**Exercise objective**.
Each entry should be restated word for word, with all pictures left out.

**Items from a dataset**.
※ ※ ※

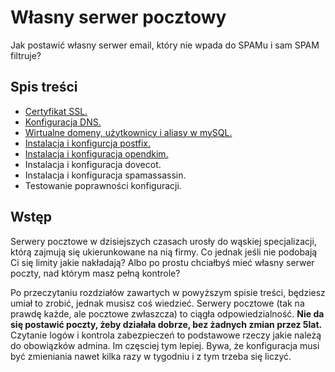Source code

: # Własny serwer pocztowy

Jak postawić własny serwer email, który nie wpada do SPAMu i sam SPAM filtruje?

## Spis treści

- [Certyfikat SSL.](https://github.com/CodersCommunity/mail-server/blob/master/ssl.md)
- [Konfiguracja DNS.](https://github.com/CodersCommunity/mail-server/blob/master/dns.md)
- [Wirtualne domeny, użytkownicy i aliasy w mySQL.](https://github.com/CodersCommunity/mail-server/blob/master/virtual.md)
- [Instalacja i konfigurcja postfix.](https://github.com/CodersCommunity/mail-server/blob/master/postfix.md)
- [Instalacja i konfiguracja opendkim.](https://github.com/CodersCommunity/mail-server/blob/master/dkim.md)
- Instalacja i konfiguracja dovecot.
- Instalacja i konfiguracja spamassassin.
- Testowanie poprawności konfiguracji.

## Wstęp

Serwery pocztowe w dzisiejszych czasach urosły do wąskiej specjalizacji, którą zajmują się ukierunkowane na nią firmy. Co jednak jeśli nie podobają Ci się limity jakie nakładają? Albo po prostu chciałbyś mieć własny serwer poczty, nad którym masz pełną kontrole?

Po przeczytaniu rozdziałów zawartych w powyższym spisie treści, będziesz umiał to zrobić, jednak musisz coś wiedzieć. Serwery pocztowe (tak na prawdę każde, ale pocztowe zwłaszcza) to ciągła odpowiedzialność. **Nie da się postawić poczty, żeby działała dobrze, bez żadnych zmian przez 5lat.** Czytanie logów i kontrola zabezpieczeń to podstawowe rzeczy jakie należą do obowiązków admina. Im częsciej tym lepiej. Bywa, że konfiguracja musi być zmieniania nawet kilka razy w tygodniu i z tym trzeba się liczyć.
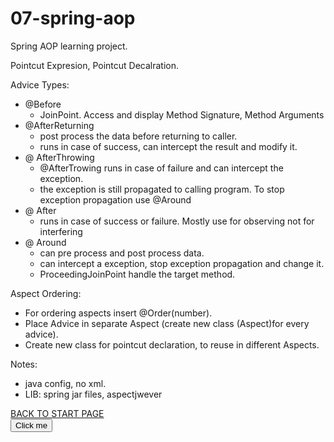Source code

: # 07-spring-aop
Spring AOP learning project.  
  
  
Pointcut Expresion, Pointcut Decalration.  

Advice Types:  
  - @Before  
      - JoinPoint. Access and display Method Signature, Method Arguments
  - @AfterReturning  
      - post process the data before returning to caller.  
      - runs in case of success, can intercept the result and modify it.
  - @ AfterThrowing  
      - @AfterTrowing runs in case of failure and can intercept the exception. 
      - the exception is still propagated to calling program. To stop exception propagation use @Around
  - @ After  
      - runs in case of success or failure. Mostly use for observing not for interfering
  - @ Around  
      - can pre process and post process data.  
      - can intercept a exception, stop exception propagation and change it.
      - ProceedingJoinPoint handle the target method.

Aspect Ordering:  
  - For ordering aspects insert @Order(number).
  - Place Advice in separate Aspect (create new class (Aspect)for every advice).
  - Create new class for pointcut declaration, to reuse in different Aspects.
 

Notes:  
 - java config, no xml.
 - LIB: spring jar files, aspectjwever

[BACK TO START PAGE](https://github.com/FlorescuAndrei/Start.git)  
<button name="button">Click me</button>
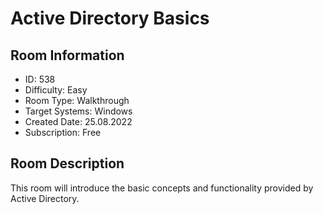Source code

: ﻿# Active Directory Basics

## Room Information
- ID: 538
- Difficulty: Easy
- Room Type: Walkthrough
- Target Systems: Windows
- Created Date: 25.08.2022
- Subscription: Free

## Room Description
This room will introduce the basic concepts and functionality provided by Active Directory.
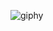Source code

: ![giphy](https://user-images.githubusercontent.com/62767282/180423267-c7ab7f75-d7bf-4b62-9472-e52b90a1adc9.gif)
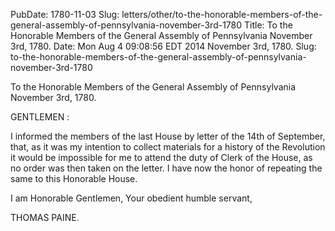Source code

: PubDate: 1780-11-03
Slug: letters/other/to-the-honorable-members-of-the-general-assembly-of-pennsylvania-november-3rd-1780
Title: To the Honorable Members of the General Assembly of Pennsylvania  November 3rd, 1780.
Date: Mon Aug  4 09:08:56 EDT 2014
   November 3rd, 1780. Slug:
   to-the-honorable-members-of-the-general-assembly-of-pennsylvania-november-3rd-1780

   To the Honorable Members of the General Assembly of Pennsylvania  November
   3rd, 1780.

   GENTLEMEN :

   I informed the members of the last House by letter of the 14th of
   September, that, as it was my intention to collect materials for a history
   of the Revolution it would be impossible for me to attend the duty of
   Clerk of the House, as no order was then taken on the letter. I have now
   the honor of repeating the same to this Honorable House.

   I am Honorable Gentlemen, Your obedient humble servant,

   THOMAS PAINE.


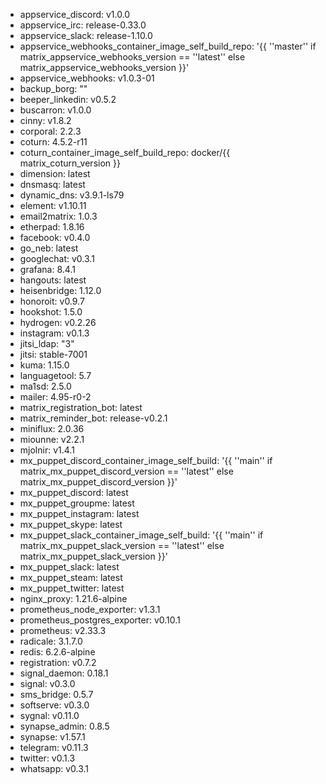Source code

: * appservice_discord: v1.0.0
* appservice_irc: release-0.33.0
* appservice_slack: release-1.10.0
* appservice_webhooks_container_image_self_build_repo: '{{ ''master'' if matrix_appservice_webhooks_version == ''latest'' else matrix_appservice_webhooks_version }}'
* appservice_webhooks: v1.0.3-01
* backup_borg: ""
* beeper_linkedin: v0.5.2
* buscarron: v1.0.0
* cinny: v1.8.2
* corporal: 2.2.3
* coturn: 4.5.2-r11
* coturn_container_image_self_build_repo: docker/{{ matrix_coturn_version }}
* dimension: latest
* dnsmasq: latest
* dynamic_dns: v3.9.1-ls79
* element: v1.10.11
* email2matrix: 1.0.3
* etherpad: 1.8.16
* facebook: v0.4.0
* go_neb: latest
* googlechat: v0.3.1
* grafana: 8.4.1
* hangouts: latest
* heisenbridge: 1.12.0
* honoroit: v0.9.7
* hookshot: 1.5.0
* hydrogen: v0.2.26
* instagram: v0.1.3
* jitsi_ldap: "3"
* jitsi: stable-7001
* kuma: 1.15.0
* languagetool: 5.7
* ma1sd: 2.5.0
* mailer: 4.95-r0-2
* matrix_registration_bot: latest
* matrix_reminder_bot: release-v0.2.1
* miniflux: 2.0.36
* miounne: v2.2.1
* mjolnir: v1.4.1
* mx_puppet_discord_container_image_self_build: '{{ ''main'' if matrix_mx_puppet_discord_version == ''latest'' else matrix_mx_puppet_discord_version }}'
* mx_puppet_discord: latest
* mx_puppet_groupme: latest
* mx_puppet_instagram: latest
* mx_puppet_skype: latest
* mx_puppet_slack_container_image_self_build: '{{ ''main'' if matrix_mx_puppet_slack_version == ''latest'' else matrix_mx_puppet_slack_version }}'
* mx_puppet_slack: latest
* mx_puppet_steam: latest
* mx_puppet_twitter: latest
* nginx_proxy: 1.21.6-alpine
* prometheus_node_exporter: v1.3.1
* prometheus_postgres_exporter: v0.10.1
* prometheus: v2.33.3
* radicale: 3.1.7.0
* redis: 6.2.6-alpine
* registration: v0.7.2
* signal_daemon: 0.18.1
* signal: v0.3.0
* sms_bridge: 0.5.7
* softserve: v0.3.0
* sygnal: v0.11.0
* synapse_admin: 0.8.5
* synapse: v1.57.1
* telegram: v0.11.3
* twitter: v0.1.3
* whatsapp: v0.3.1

※ ※ ※

**Your response**.
Source code

: # Własny serwer pocztowy

Jak postawić własny serwer email, który nie wpada do SPAMu i sam SPAM filtruje?

## Spis treści

- [Certyfikat SSL.](https://github.com/CodersCommunity/mail-server/blob/master/ssl.md)
- [Konfiguracja DNS.](https://github.com/CodersCommunity/mail-server/blob/master/dns.md)
- [Wirtualne domeny, użytkownicy i aliasy w mySQL.](https://github.com/CodersCommunity/mail-server/blob/master/virtual.md)
- [Instalacja i konfigurcja postfix.](https://github.com/CodersCommunity/mail-server/blob/master/postfix.md)
- [Instalacja i konfiguracja opendkim.](https://github.com/CodersCommunity/mail-server/blob/master/dkim.md)
- Instalacja i konfiguracja dovecot.
- Instalacja i konfiguracja spamassassin.
- Testowanie poprawności konfiguracji.

## Wstęp

Serwery pocztowe w dzisiejszych czasach urosły do wąskiej specjalizacji, którą zajmują się ukierunkowane na nią firmy. Co jednak jeśli nie podobają Ci się limity jakie nakładają? Albo po prostu chciałbyś mieć własny serwer poczty, nad którym masz pełną kontrole?

Po przeczytaniu rozdziałów zawartych w powyższym spisie treści, będziesz umiał to zrobić, jednak musisz coś wiedzieć. Serwery pocztowe (tak na prawdę każde, ale pocztowe zwłaszcza) to ciągła odpowiedzialność. **Nie da się postawić poczty, żeby działała dobrze, bez żadnych zmian przez 5lat.** Czytanie logów i kontrola zabezpieczeń to podstawowe rzeczy jakie należą do obowiązków admina. Im częsciej tym lepiej. Bywa, że konfiguracja musi być zmieniania nawet kilka razy w tygodniu i z tym trzeba się liczyć.
Source code

: # 07-spring-aop
Spring AOP learning project.  
  
  
Pointcut Expresion, Pointcut Decalration.  

Advice Types:  
  - @Before  
      - JoinPoint. Access and display Method Signature, Method Arguments
  - @AfterReturning  
      - post process the data before returning to caller.  
      - runs in case of success, can intercept the result and modify it.
  - @ AfterThrowing  
      - @AfterTrowing runs in case of failure and can intercept the exception. 
      - the exception is still propagated to calling program. To stop exception propagation use @Around
  - @ After  
      - runs in case of success or failure. Mostly use for observing not for interfering
  - @ Around  
      - can pre process and post process data.  
      - can intercept a exception, stop exception propagation and change it.
      - ProceedingJoinPoint handle the target method.

Aspect Ordering:  
  - For ordering aspects insert @Order(number).
  - Place Advice in separate Aspect (create new class (Aspect)for every advice).
  - Create new class for pointcut declaration, to reuse in different Aspects.
 

Notes:  
 - java config, no xml.
 - LIB: spring jar files, aspectjwever

[BACK TO START PAGE](https://github.com/FlorescuAndrei/Start.git)  
<button name="button">Click me</button>
Source code

: ﻿# Active Directory Basics

## Room Information
- ID: 538
- Difficulty: Easy
- Room Type: Walkthrough
- Target Systems: Windows
- Created Date: 25.08.2022
- Subscription: Free

## Room Description
This room will introduce the basic concepts and functionality provided by Active Directory.
Source code

: ![giphy](https://user-images.githubusercontent.com/62767282/180423267-c7ab7f75-d7bf-4b62-9472-e52b90a1adc9.gif)
Source code

: PubDate: 1780-11-03
Slug: letters/other/to-the-honorable-members-of-the-general-assembly-of-pennsylvania-november-3rd-1780
Title: To the Honorable Members of the General Assembly of Pennsylvania  November 3rd, 1780.
Date: Mon Aug  4 09:08:56 EDT 2014
   November 3rd, 1780. Slug:
   to-the-honorable-members-of-the-general-assembly-of-pennsylvania-november-3rd-1780

   To the Honorable Members of the General Assembly of Pennsylvania  November
   3rd, 1780.

   GENTLEMEN :

   I informed the members of the last House by letter of the 14th of
   September, that, as it was my intention to collect materials for a history
   of the Revolution it would be impossible for me to attend the duty of
   Clerk of the House, as no order was then taken on the letter. I have now
   the honor of repeating the same to this Honorable House.

   I am Honorable Gentlemen, Your obedient humble servant,

   THOMAS PAINE.


Source code

: * appservice_discord: v1.0.0
* appservice_irc: release-0.33.0
* appservice_slack: release-1.10.0
* appservice_webhooks_container_image_self_build_repo: '{{ ''master'' if matrix_appservice_webhooks_version == ''latest'' else matrix_appservice_webhooks_version }}'
* appservice_webhooks: v1.0.3-01
* backup_borg: ""
* beeper_linkedin: v0.5.2
* buscarron: v1.0.0
* cinny: v1.8.2
* corporal: 2.2.3
* coturn: 4.5.2-r11
* coturn_container_image_self_build_repo: docker/{{ matrix_coturn_version }}
* dimension: latest
* dnsmasq: latest
* dynamic_dns: v3.9.1-ls79
* element: v1.10.11
* email2matrix: 1.0.3
* etherpad: 1.8.16
* facebook: v0.4.0
* go_neb: latest
* googlechat: v0.3.1
* grafana: 8.4.1
* hangouts: latest
* heisenbridge: 1.12.0
* honoroit: v0.9.7
* hookshot: 1.5.0
* hydrogen: v0.2.26
* instagram: v0.1.3
* jitsi_ldap: "3"
* jitsi: stable-7001
* kuma: 1.15.0
* languagetool: 5.7
* ma1sd: 2.5.0
* mailer: 4.95-r0-2
* matrix_registration_bot: latest
* matrix_reminder_bot: release-v0.2.1
* miniflux: 2.0.36
* miounne: v2.2.1
* mjolnir: v1.4.1
* mx_puppet_discord_container_image_self_build: '{{ ''main'' if matrix_mx_puppet_discord_version == ''latest'' else matrix_mx_puppet_discord_version }}'
* mx_puppet_discord: latest
* mx_puppet_groupme: latest
* mx_puppet_instagram: latest
* mx_puppet_skype: latest
* mx_puppet_slack_container_image_self_build: '{{ ''main'' if matrix_mx_puppet_slack_version == ''latest'' else matrix_mx_puppet_slack_version }}'
* mx_puppet_slack: latest
* mx_puppet_steam: latest
* mx_puppet_twitter: latest
* nginx_proxy: 1.21.6-alpine
* prometheus_node_exporter: v1.3.1
* prometheus_postgres_exporter: v0.10.1
* prometheus: v2.33.3
* radicale: 3.1.7.0
* redis: 6.2.6-alpine
* registration: v0.7.2
* signal_daemon: 0.18.1
* signal: v0.3.0
* sms_bridge: 0.5.7
* softserve: v0.3.0
* sygnal: v0.11.0
* synapse_admin: 0.8.5
* synapse: v1.57.1
* telegram: v0.11.3
* twitter: v0.1.3
* whatsapp: v0.3.1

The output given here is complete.